Gegen Abschiebung aus und nach der Haft

Kongre

Berlin (rc / tdh) - Eine Legalisierung des Aufenthalts für alle Menschen, die in Deutschland leben wollen, unabhängig von ihrer Nationalität haben die katholische Friedensbewegung Pax Christi, die Deutsche Aids-Hilfe, der Berliner Flüchtlingsrat und andere Gruppen gefordert. Dazu gehöre die soziale und finanzielle Absicherung ihres Lebens, forderten die Gruppen auf einem "Kongress gegen Abschiebung aus und nach der Haft" in Berlin, an dem Vertreter von 21 Vereinen und Institutionen teilnahmen. Als Nahziel forderten die Gruppen eine "Paß-Amnestie 2000" für alle, die ohne Aufenthaltsrecht in Deutschland leben.

Der Präsident der Berliner Ärtzekammer, Ellis Huber, forderte vor den 140 Teilnehmern einen grundlegenden Wandel in der deutschen Ausländerpolitik. Deutschland brauche "eine Politik, die nicht länger Ängste schürt, sondern Ängste abbaut". Die Kirchen seien wichtige Bündnispartner bei der Forderung nach menschlicheren Ausländergesetzen. Notwendige Voraussetzung sei allerdings ein Bewußtseinswandel bei der Bevölkerung und in der Politik. Gerade Politiker müßten begreifen lernen, "daß jeder Ausländer in Deutschland eine Chance ist.

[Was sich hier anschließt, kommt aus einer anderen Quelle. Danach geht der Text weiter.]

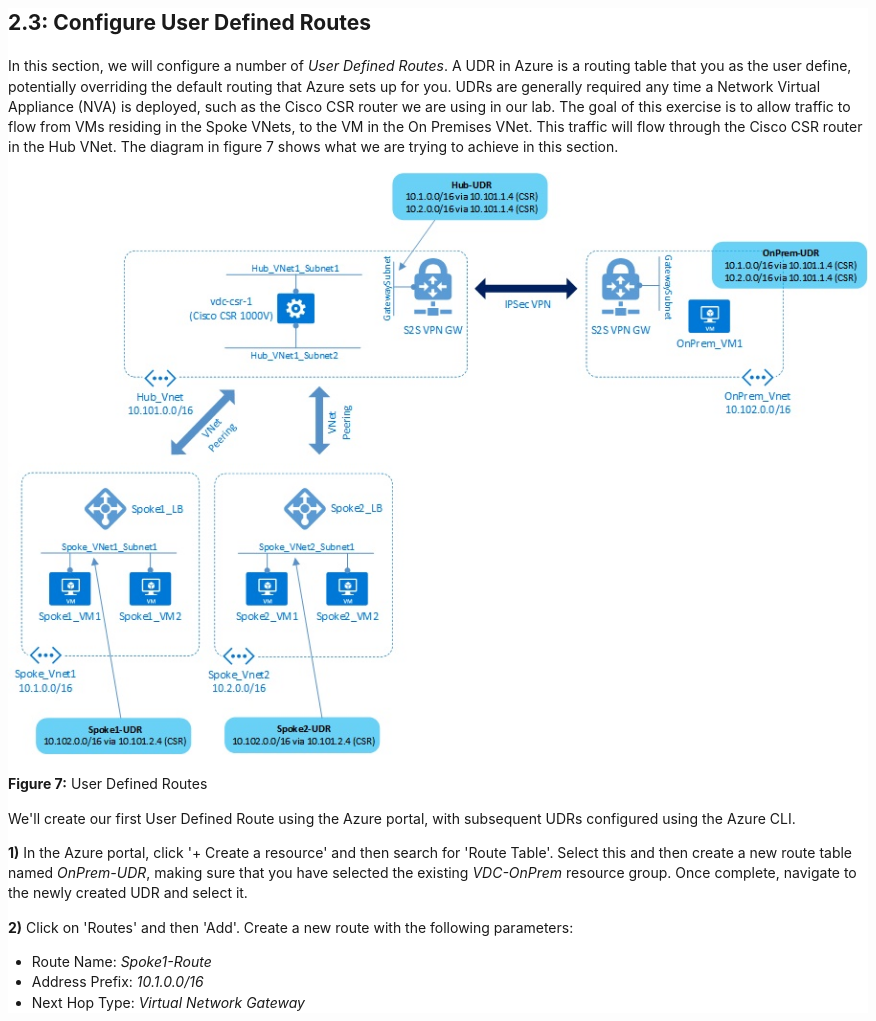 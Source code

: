 ## 2.3: Configure User Defined Routes

In this section, we will configure a number of *User Defined Routes*. A UDR in Azure is a routing table that you as the user define, potentially overriding the default routing that Azure sets up for you. UDRs are generally required any time a Network Virtual Appliance (NVA) is deployed, such as the Cisco CSR router we are using in our lab. The goal of this exercise is to allow traffic to flow from VMs residing in the Spoke VNets, to the VM in the On Premises VNet. This traffic will flow through the Cisco CSR router in the Hub VNet. The diagram in figure 7 shows what we are trying to achieve in this section.

![User Defined Routes](/workshops/vdc/images/UDR.jpg)

**Figure 7:** User Defined Routes

We'll create our first User Defined Route using the Azure portal, with subsequent UDRs configured using the Azure CLI.

**1)** In the Azure portal, click '+ Create a resource' and then search for 'Route Table'. Select this and then create a new route table named *OnPrem-UDR*, making sure that you have selected the existing *VDC-OnPrem* resource group. Once complete, navigate to the newly created UDR and select it.

**2)** Click on 'Routes' and then 'Add'. Create a new route with the following parameters:

- Route Name: *Spoke1-Route*
- Address Prefix: *10.1.0.0/16*
- Next Hop Type: *Virtual Network Gateway*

Denn Ausländer werden gebraucht, um in dieser globalisierten Welt leben zu können".

Scharfe Kritik übte Huber an der Abschiebung von Folteropfern, die sich in einer Therapie befinden. Dies sei "Barbarei". Der bayrischen CSU warf Huber vor, sie verrate mit ihrer Ausländerpolitik "alle Normen der christlich-abendländischen Kultur". Damit entspreche sie der "Endzeitstimmung eines zusammenbrechenden sozio-kulturellen Systems", die heute in Deutschland herrsche.

Einzelfallgerechtigkeit auch für straffällig gewordene Ausländer forderte Traudl Vorbrodt von "Pax Christi" Berlin. Die Ausweisung nach verbüßter Strafe werde oft als "Zweitbestrafung" empfunden. Besonders betroffen seien häufig die Angehörigen. Zudem gebe es eine deutliche Diskrepanz zwischen einer vorzeitigen Haftentlassung mit Resozialisation und der folgenden Ausweisung wegen "Gefährdung der öffentlichen Ordnung".

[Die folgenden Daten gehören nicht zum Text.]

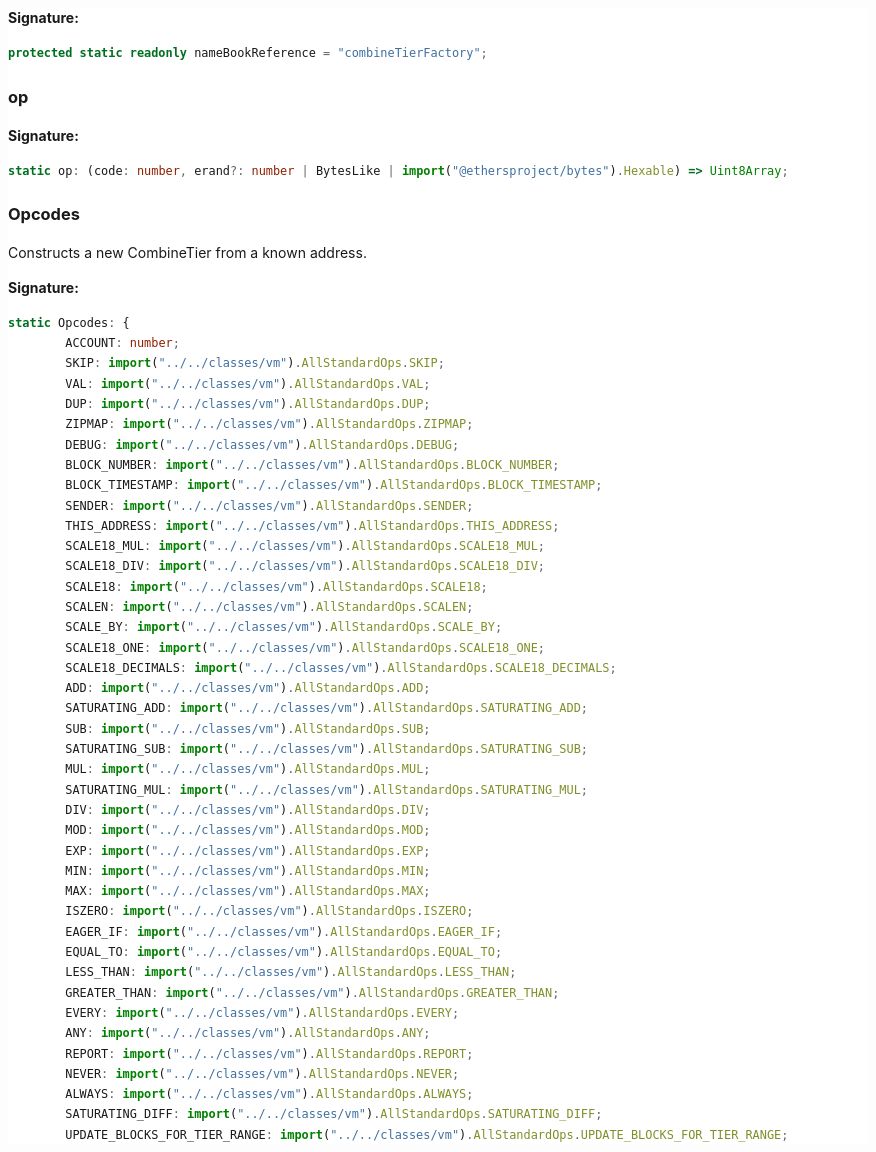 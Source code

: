<b>Signature:</b>

```typescript
protected static readonly nameBookReference = "combineTierFactory";
```

<a id="op-property-static"></a>

### op

<b>Signature:</b>

```typescript
static op: (code: number, erand?: number | BytesLike | import("@ethersproject/bytes").Hexable) => Uint8Array;
```

<a id="Opcodes-property-static"></a>

### Opcodes

Constructs a new CombineTier from a known address.

<b>Signature:</b>

```typescript
static Opcodes: {
        ACCOUNT: number;
        SKIP: import("../../classes/vm").AllStandardOps.SKIP;
        VAL: import("../../classes/vm").AllStandardOps.VAL;
        DUP: import("../../classes/vm").AllStandardOps.DUP;
        ZIPMAP: import("../../classes/vm").AllStandardOps.ZIPMAP;
        DEBUG: import("../../classes/vm").AllStandardOps.DEBUG;
        BLOCK_NUMBER: import("../../classes/vm").AllStandardOps.BLOCK_NUMBER;
        BLOCK_TIMESTAMP: import("../../classes/vm").AllStandardOps.BLOCK_TIMESTAMP;
        SENDER: import("../../classes/vm").AllStandardOps.SENDER;
        THIS_ADDRESS: import("../../classes/vm").AllStandardOps.THIS_ADDRESS;
        SCALE18_MUL: import("../../classes/vm").AllStandardOps.SCALE18_MUL;
        SCALE18_DIV: import("../../classes/vm").AllStandardOps.SCALE18_DIV;
        SCALE18: import("../../classes/vm").AllStandardOps.SCALE18;
        SCALEN: import("../../classes/vm").AllStandardOps.SCALEN;
        SCALE_BY: import("../../classes/vm").AllStandardOps.SCALE_BY;
        SCALE18_ONE: import("../../classes/vm").AllStandardOps.SCALE18_ONE;
        SCALE18_DECIMALS: import("../../classes/vm").AllStandardOps.SCALE18_DECIMALS;
        ADD: import("../../classes/vm").AllStandardOps.ADD;
        SATURATING_ADD: import("../../classes/vm").AllStandardOps.SATURATING_ADD;
        SUB: import("../../classes/vm").AllStandardOps.SUB;
        SATURATING_SUB: import("../../classes/vm").AllStandardOps.SATURATING_SUB;
        MUL: import("../../classes/vm").AllStandardOps.MUL;
        SATURATING_MUL: import("../../classes/vm").AllStandardOps.SATURATING_MUL;
        DIV: import("../../classes/vm").AllStandardOps.DIV;
        MOD: import("../../classes/vm").AllStandardOps.MOD;
        EXP: import("../../classes/vm").AllStandardOps.EXP;
        MIN: import("../../classes/vm").AllStandardOps.MIN;
        MAX: import("../../classes/vm").AllStandardOps.MAX;
        ISZERO: import("../../classes/vm").AllStandardOps.ISZERO;
        EAGER_IF: import("../../classes/vm").AllStandardOps.EAGER_IF;
        EQUAL_TO: import("../../classes/vm").AllStandardOps.EQUAL_TO;
        LESS_THAN: import("../../classes/vm").AllStandardOps.LESS_THAN;
        GREATER_THAN: import("../../classes/vm").AllStandardOps.GREATER_THAN;
        EVERY: import("../../classes/vm").AllStandardOps.EVERY;
        ANY: import("../../classes/vm").AllStandardOps.ANY;
        REPORT: import("../../classes/vm").AllStandardOps.REPORT;
        NEVER: import("../../classes/vm").AllStandardOps.NEVER;
        ALWAYS: import("../../classes/vm").AllStandardOps.ALWAYS;
        SATURATING_DIFF: import("../../classes/vm").AllStandardOps.SATURATING_DIFF;
        UPDATE_BLOCKS_FOR_TIER_RANGE: import("../../classes/vm").AllStandardOps.UPDATE_BLOCKS_FOR_TIER_RANGE;
```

Auch der Berliner Erzbischof, Kardinal Georg Sterzinsky, unterstützte in einem schriftlichen Grußwort an den Kongreß das Anliegen, "bei straffällig gewordenen Menschen ausländischer Staatsangehörigkeit von einer Ausweisung aus Deutschland abzusehen, wenn eine persönliche Härte im Einzelfall dagegen spricht". Es gehöre zum "gesellschaftlichen Auftrag der Kirche", den Blick auf den einzelnen Menschen und sein Schicksal dort anzumahnen, wo dies nicht mehr gewährleistet sei.

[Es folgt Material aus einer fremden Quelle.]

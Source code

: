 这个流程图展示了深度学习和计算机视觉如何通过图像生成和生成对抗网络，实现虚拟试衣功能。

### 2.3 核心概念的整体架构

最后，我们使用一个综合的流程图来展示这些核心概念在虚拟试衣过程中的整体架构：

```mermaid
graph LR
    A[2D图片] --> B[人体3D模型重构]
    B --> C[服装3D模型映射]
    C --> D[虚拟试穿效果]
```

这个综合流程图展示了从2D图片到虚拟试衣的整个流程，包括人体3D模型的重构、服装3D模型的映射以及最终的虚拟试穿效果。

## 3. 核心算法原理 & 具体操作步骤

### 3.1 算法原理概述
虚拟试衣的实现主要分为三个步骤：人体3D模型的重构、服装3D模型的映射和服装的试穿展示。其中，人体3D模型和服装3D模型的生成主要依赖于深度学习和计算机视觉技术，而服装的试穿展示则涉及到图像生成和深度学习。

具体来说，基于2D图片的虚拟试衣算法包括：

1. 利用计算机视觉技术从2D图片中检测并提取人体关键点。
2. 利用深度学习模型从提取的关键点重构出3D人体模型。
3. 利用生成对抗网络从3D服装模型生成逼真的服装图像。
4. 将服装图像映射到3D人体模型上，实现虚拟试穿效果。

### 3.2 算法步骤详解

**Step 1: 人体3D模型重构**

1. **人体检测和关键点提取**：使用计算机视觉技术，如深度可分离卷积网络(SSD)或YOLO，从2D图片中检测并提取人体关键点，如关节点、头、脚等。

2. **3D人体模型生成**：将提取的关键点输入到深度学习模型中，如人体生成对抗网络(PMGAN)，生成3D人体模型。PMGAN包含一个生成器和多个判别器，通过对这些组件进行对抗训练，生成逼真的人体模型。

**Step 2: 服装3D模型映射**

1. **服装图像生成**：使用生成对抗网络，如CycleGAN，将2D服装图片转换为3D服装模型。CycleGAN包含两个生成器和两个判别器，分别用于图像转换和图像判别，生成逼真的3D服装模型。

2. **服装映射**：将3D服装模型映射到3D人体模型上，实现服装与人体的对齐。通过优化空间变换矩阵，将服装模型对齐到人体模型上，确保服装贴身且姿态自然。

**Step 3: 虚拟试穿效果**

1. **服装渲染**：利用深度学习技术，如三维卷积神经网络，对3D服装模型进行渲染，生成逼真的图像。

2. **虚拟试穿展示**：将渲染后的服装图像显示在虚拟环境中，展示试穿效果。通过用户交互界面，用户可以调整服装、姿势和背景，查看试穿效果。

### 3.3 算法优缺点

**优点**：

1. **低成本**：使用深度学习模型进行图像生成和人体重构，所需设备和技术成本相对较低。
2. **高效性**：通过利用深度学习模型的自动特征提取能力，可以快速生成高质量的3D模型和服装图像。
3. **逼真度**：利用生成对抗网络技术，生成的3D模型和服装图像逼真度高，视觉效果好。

"Kriminalität und Verantwortung lassen sich weder in Gefängnisse noch ins Ausland abschieben", heißt es in einer von mehreren Friedens- und Ausländerinitiativen getragenen Resolution. In Deutschland werde "Abschiebung als Strafinstrument" benutzt und bedeute faktisch die "Verbannung ins Elend", kritisieren die Autoren der Resolution. Auch bestünde die Mehrzahl der Delikte, für die straffällig gewordene Ausländer abgeschoben werden, in Verstößen gegen das repressive Ausländerrecht, sei also "staatlich organisierte Kriminalität".

Dieser Beitrag wurde veröffentlicht in Ausgabe 22 des 48. Jahrgangs (im Jahr 1998).